Saved entries
-=-=-

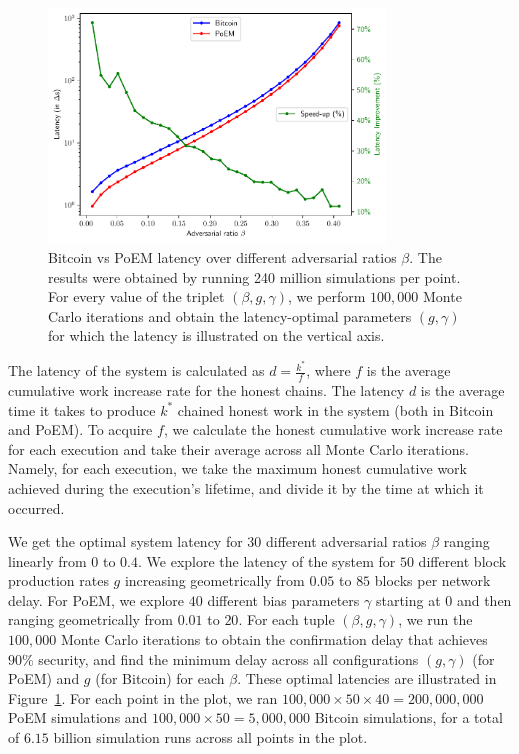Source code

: \begin{figure}[h]
    \centering
    \includegraphics[width = 0.8\textwidth]{figures/bitcoin_vs_poem.pdf}

    \caption{Bitcoin vs PoEM latency over different adversarial ratios $\beta$.
             The results were obtained by running 240 million simulations per point.
             For every value of the triplet $(\beta, g, \gamma)$, we perform
             $100{,}000$ Monte Carlo iterations and obtain the latency-optimal parameters
             $(g, \gamma)$ for which the latency is illustrated on the vertical axis.}
    \label{fig:bitcoin_vs_poem}
\end{figure}

The latency of the system is calculated as $d = \frac{k^*}{f}$, where $f$ is the average cumulative work increase rate for the honest chains.
The latency $d$ is the average time it takes to produce $k^*$ chained honest work in the system (both in Bitcoin and PoEM).
To acquire $f$, we calculate the honest cumulative work increase rate for each execution and take their average across all Monte Carlo iterations.
Namely, for each execution, we take the maximum honest cumulative work achieved during the execution's lifetime, and divide it by the time
at which it occurred.

We get the optimal system latency for $30$ different adversarial ratios $\beta$ ranging linearly from $0$ to $0.4$.
We explore the latency of the system for $50$ different block production rates $g$ increasing geometrically from $0.05$ to $85$ blocks per network delay.
For PoEM, we explore $40$ different bias parameters $\gamma$ starting at $0$ and then ranging geometrically from $0.01$ to $20$.
For each tuple $(\beta, g, \gamma)$, we run the $100{,}000$ Monte Carlo iterations to obtain the
confirmation delay that achieves $90\%$ security, and find the minimum delay across all configurations $(g, \gamma)$ (for PoEM)
and $g$ (for Bitcoin) for each $\beta$.
These optimal latencies are illustrated in Figure~\ref{fig:bitcoin_vs_poem}.
For each point in the plot, we ran $100{,}000 \times 50 \times 40 = 200{,}000{,}000$ PoEM simulations
and $100{,}000 \times 50 = 5{,}000{,}000$ Bitcoin simulations,
for a total of $6.15$ billion simulation runs across all points in the plot.

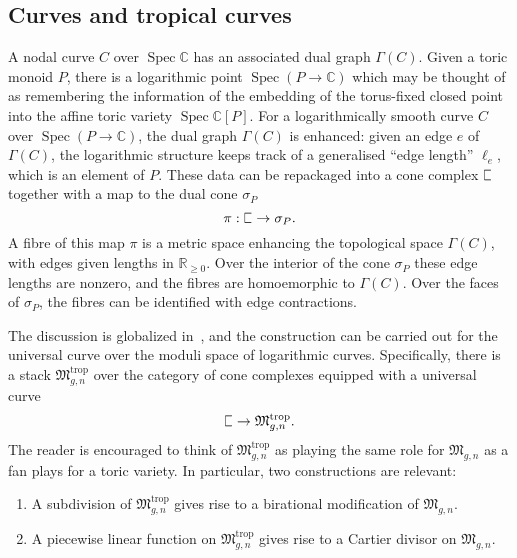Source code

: \documentclass[11pt]{amsart}
\newcommand{\plC}{\scalebox{0.8}[1.3]{$\sqsubset$}}
\renewcommand{\to}{\rightarrow}
\newcommand{\CC}{\mathbb{C}}
\newcommand{\RR}{\mathbb{R}}
\DeclareMathOperator{\spec}{Spec}
\theoremstyle{definition}
\theoremstyle{definition}
\begin{document}
\subsection{Curves and tropical curves} A nodal curve $C$ over $\spec \mathbb C$ has an associated dual graph $\Gamma(C)$. Given a toric monoid $P$, there is a logarithmic point $\spec (P \to \CC)$ which may be thought of as remembering the information of the embedding of the torus-fixed closed point into the affine toric variety $\spec \mathbb C[P]$. For a logarithmically smooth curve $C$ over $\spec (P \to \CC)$, the dual graph $\Gamma(C)$ is enhanced: given an edge $e$ of $\Gamma(C)$, the logarithmic structure keeps track of a generalised ``edge length'' $\ell_e$, which is an element of $P$. These data can be repackaged into a cone complex $\plC$ together with a map to the dual cone $\sigma_P$
\[
\pi: \plC\to \sigma_P.
\]
A fibre of this map $\pi$ is a metric space enhancing the topological space $\Gamma(C)$, with edges given lengths in $\RR_{\geq 0}$. Over the interior of the cone $\sigma_P$ these edge lengths are nonzero, and the fibres are homoemorphic to $\Gamma(C)$. Over the faces of $\sigma_P$, the fibres can be identified with edge contractions. 

The discussion is globalized in~\cite{CavalieriChanUlirschWise}, and the construction can be carried out for the universal curve over the moduli space of logarithmic curves. Specifically, there is a stack $\mathfrak M_{g,n}^{\mathrm{trop}}$ over the category of cone complexes equipped with a universal curve 
\[
\plC\to \mathfrak M_{g,n}^{\mathrm{trop}}.
\]
The reader is encouraged to think of $\mathfrak M_{g,n}^{\mathrm{trop}}$ as playing the same role for $\mathfrak M_{g,n}$ as a fan plays for a toric variety. In particular, two constructions are relevant:
\begin{enumerate}
\item A subdivision of $\mathfrak M_{g,n}^{\mathrm{trop}}$ gives rise to a birational modification of $\mathfrak M_{g,n}$.
\item A piecewise linear function on $\mathfrak M_{g,n}^{\mathrm{trop}}$ gives rise to a Cartier divisor on $\mathfrak M_{g,n}$.
\end{enumerate}
\end{document}
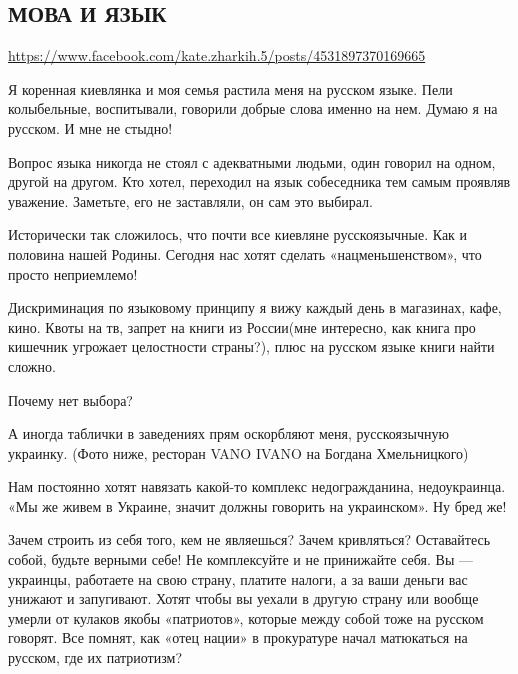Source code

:  
 
 
 
 

\subsection{МОВА И ЯЗЫК}
\label{sec:18_06_2020.fb.zharkih_ekaterina.1.mova_jazyk}
\url{https://www.facebook.com/kate.zharkih.5/posts/4531897370169665}

Я коренная киевлянка и моя семья растила меня на русском языке. Пели
колыбельные, воспитывали, говорили добрые слова именно на нем. Думаю я на
русском. И мне не стыдно!

Вопрос языка никогда не стоял с адекватными людьми, один говорил на одном,
другой на другом. Кто хотел, переходил на язык собеседника тем самым проявляв
уважение. Заметьте, его не заставляли, он сам это выбирал.

Исторически так сложилось, что почти все киевляне русскоязычные. Как и половина
нашей Родины. Сегодня нас хотят сделать «нацменьшенством», что просто
неприемлемо!

Дискриминация по языковому принципу я вижу каждый день в магазинах, кафе, кино.
Квоты на тв, запрет на книги из России(мне интересно, как книга про кишечник
угрожает целостности страны?), плюс на русском языке книги найти сложно.

Почему нет выбора?

А иногда таблички в заведениях прям оскорбляют меня, русскоязычную украинку.
(Фото ниже, ресторан VANO IVANO на Богдана Хмельницкого)

Нам постоянно хотят навязать какой-то комплекс недогражданина, недоукраинца.
«Мы же живем в Украине, значит должны говорить на украинском». Ну бред же!

Зачем строить из себя того, кем не являешься? Зачем кривляться? Оставайтесь
собой, будьте верными себе! Не комплексуйте и не принижайте себя. Вы —
украинцы, работаете на свою страну, платите налоги, а за ваши деньги вас
унижают и запугивают. Хотят чтобы вы уехали в другую страну или вообще умерли
от кулаков якобы «патриотов», которые между собой тоже на русском говорят. Все
помнят, как «отец нации» в прокуратуре начал матюкаться на русском, где их
патриотизм?

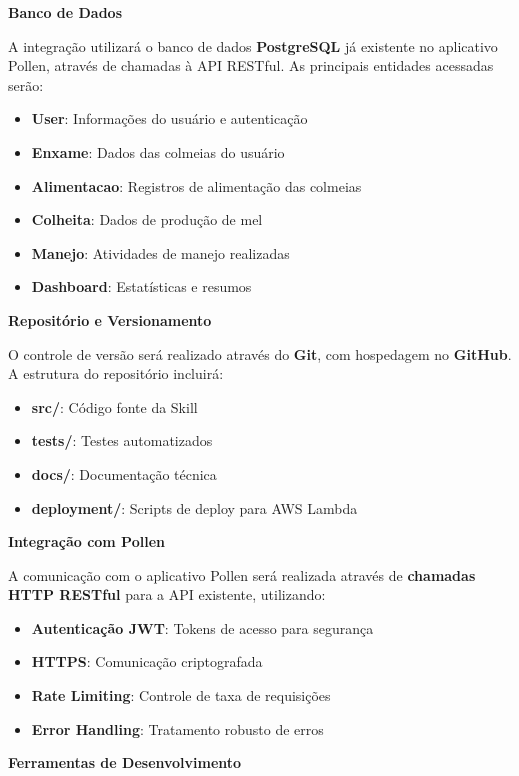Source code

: \textbf{Banco de Dados}

A integração utilizará o banco de dados \textbf{PostgreSQL} já existente no aplicativo Pollen, através de chamadas à API RESTful. As principais entidades acessadas serão:

\begin{itemize}
    \item \textbf{User}: Informações do usuário e autenticação
    \item \textbf{Enxame}: Dados das colmeias do usuário
    \item \textbf{Alimentacao}: Registros de alimentação das colmeias
    \item \textbf{Colheita}: Dados de produção de mel
    \item \textbf{Manejo}: Atividades de manejo realizadas
    \item \textbf{Dashboard}: Estatísticas e resumos
\end{itemize}

\textbf{Repositório e Versionamento}

O controle de versão será realizado através do \textbf{Git}, com hospedagem no \textbf{GitHub}. A estrutura do repositório incluirá:

\begin{itemize}
    \item \textbf{src/}: Código fonte da Skill
    \item \textbf{tests/}: Testes automatizados
    \item \textbf{docs/}: Documentação técnica
    \item \textbf{deployment/}: Scripts de deploy para AWS Lambda
\end{itemize}

\textbf{Integração com Pollen}

A comunicação com o aplicativo Pollen será realizada através de \textbf{chamadas HTTP RESTful} para a API existente, utilizando:

\begin{itemize}
    \item \textbf{Autenticação JWT}: Tokens de acesso para segurança
    \item \textbf{HTTPS}: Comunicação criptografada
    \item \textbf{Rate Limiting}: Controle de taxa de requisições
    \item \textbf{Error Handling}: Tratamento robusto de erros
\end{itemize}

\textbf{Ferramentas de Desenvolvimento}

-=-=-

● **Task brief**
Using the data above, repeat exactly the lines that begin at the line with "at which it occurred." and end at the line with "We get the optimal", both ends included.

● **Solved exercise**
at which it occurred.

We get the optimal system latency for $30$ different adversarial ratios $\beta$ ranging linearly from $0$ to $0.4$.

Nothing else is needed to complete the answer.